Why 50%? Because when you can’t answer questions about your impact and value creation, they will conclude that while you are needed as a service delivery team, they should fund you as cheaply as possible. If they believe they can get everything they need for less, it will be less.
It’s crucial to say that everything ultimately needs to be monetized for you to get any credit for it. The idea that X creates value “in ways other than cash” is not the way things work.
Dig Deeper: GTM 2025 Forecast — Key Changes That Redefine the Future of Go-To-Market Strategy
Enter causal analysis
How can we answer these questions? The good news is that mathematics and science have long-established methodologies that largely cover the needs of GTM. Causal analysis can establish both the individual and synergistic contribution of any factor to any outcome, without time lags and external market forces.
In a mid-sized B2B company with GTM at scale, marketing makes sales approximately 8 times more efficient and 5 times more resource efficient than sales itself would be. This means that in this example, Marketing is helping Sales sell $8 million worth of deals for about 20-25% of what Sales would need without Marketing’s help.

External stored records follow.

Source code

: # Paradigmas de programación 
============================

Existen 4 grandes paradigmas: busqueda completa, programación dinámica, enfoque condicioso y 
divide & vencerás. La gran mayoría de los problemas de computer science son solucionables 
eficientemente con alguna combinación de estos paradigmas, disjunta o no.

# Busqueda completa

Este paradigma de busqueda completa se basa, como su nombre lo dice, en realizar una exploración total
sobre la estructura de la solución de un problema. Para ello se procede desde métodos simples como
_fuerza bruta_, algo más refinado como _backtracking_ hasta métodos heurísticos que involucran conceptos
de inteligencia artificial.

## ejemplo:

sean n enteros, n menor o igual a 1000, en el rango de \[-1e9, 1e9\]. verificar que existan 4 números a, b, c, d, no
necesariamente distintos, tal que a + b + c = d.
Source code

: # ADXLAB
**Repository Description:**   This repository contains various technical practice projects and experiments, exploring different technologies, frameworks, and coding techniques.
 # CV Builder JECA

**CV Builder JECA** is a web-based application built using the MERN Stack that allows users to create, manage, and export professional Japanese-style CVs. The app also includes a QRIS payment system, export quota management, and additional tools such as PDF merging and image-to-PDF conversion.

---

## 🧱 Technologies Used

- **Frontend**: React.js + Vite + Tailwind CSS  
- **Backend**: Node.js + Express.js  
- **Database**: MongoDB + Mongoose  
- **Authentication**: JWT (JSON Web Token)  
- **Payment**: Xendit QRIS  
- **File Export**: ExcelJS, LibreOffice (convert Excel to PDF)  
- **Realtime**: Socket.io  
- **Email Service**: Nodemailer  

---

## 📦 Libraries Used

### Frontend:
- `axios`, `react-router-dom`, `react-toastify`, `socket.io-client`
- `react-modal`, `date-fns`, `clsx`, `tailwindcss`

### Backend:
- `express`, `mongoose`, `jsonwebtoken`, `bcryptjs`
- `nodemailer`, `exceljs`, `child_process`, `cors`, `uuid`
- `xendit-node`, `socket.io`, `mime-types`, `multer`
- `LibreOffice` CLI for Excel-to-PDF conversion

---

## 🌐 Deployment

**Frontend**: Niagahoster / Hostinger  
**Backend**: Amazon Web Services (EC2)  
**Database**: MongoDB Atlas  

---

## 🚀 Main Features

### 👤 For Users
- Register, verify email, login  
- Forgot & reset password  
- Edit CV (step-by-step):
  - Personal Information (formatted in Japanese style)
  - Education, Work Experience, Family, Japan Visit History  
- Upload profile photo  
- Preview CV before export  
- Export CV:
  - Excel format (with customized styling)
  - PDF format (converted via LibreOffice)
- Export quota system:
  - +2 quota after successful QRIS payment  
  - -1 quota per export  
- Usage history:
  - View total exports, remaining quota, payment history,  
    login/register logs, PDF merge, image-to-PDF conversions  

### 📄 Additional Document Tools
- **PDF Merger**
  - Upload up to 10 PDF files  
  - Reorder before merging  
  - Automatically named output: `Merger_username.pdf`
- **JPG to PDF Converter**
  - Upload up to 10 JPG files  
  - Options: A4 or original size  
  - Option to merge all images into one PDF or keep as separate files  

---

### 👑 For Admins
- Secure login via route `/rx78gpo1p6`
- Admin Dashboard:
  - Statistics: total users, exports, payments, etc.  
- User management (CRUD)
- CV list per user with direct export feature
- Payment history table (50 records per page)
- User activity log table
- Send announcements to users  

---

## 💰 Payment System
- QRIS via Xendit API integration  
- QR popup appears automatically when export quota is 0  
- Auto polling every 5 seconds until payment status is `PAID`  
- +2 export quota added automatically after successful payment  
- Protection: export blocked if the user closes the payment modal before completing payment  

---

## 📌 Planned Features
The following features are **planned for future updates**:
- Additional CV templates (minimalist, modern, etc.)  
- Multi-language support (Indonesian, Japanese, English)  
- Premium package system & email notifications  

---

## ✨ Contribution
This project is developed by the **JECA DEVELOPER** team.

I realize that for many, much of this column has been a difficult task. But these last two sentences should cheer you up.
But it’s even better.
The multiplier effect of marketing
Marketing spending doesn’t just increase business performance. It simultaneously generates the same type of multiplier effect with the same money in other areas of the business, such as talent recruitment and retention, investor relations, purchasing, and any other aspect of the business where stakeholder awareness, trust and confidence make or break business success. . You’ll get more X’s, a better Y’s, and a faster Z’s than you could ever get without marketing.
This means that a top-notch marketing effort is likely the most cost-effective function in many B2B businesses, especially on a three-year rolling basis.
The first half of 2025 promises to be very difficult. The year will begin with B2B GTM under a burning magnifying glass. However, by the end of 2026, many B2B GTM teams will be in their strongest position ever.
The key is to be willing and able to do the one thing the B2B marketing profession has so rarely done: do what is necessary to answer senior executives’ questions about how B2B marketing actually works in the GTM ecosystem. It’s time to finally de-risk B2B GTM and do it for real. Many B2B marketers believe they have already done this. But your C-suite – the internal customer who pays your bills – says otherwise.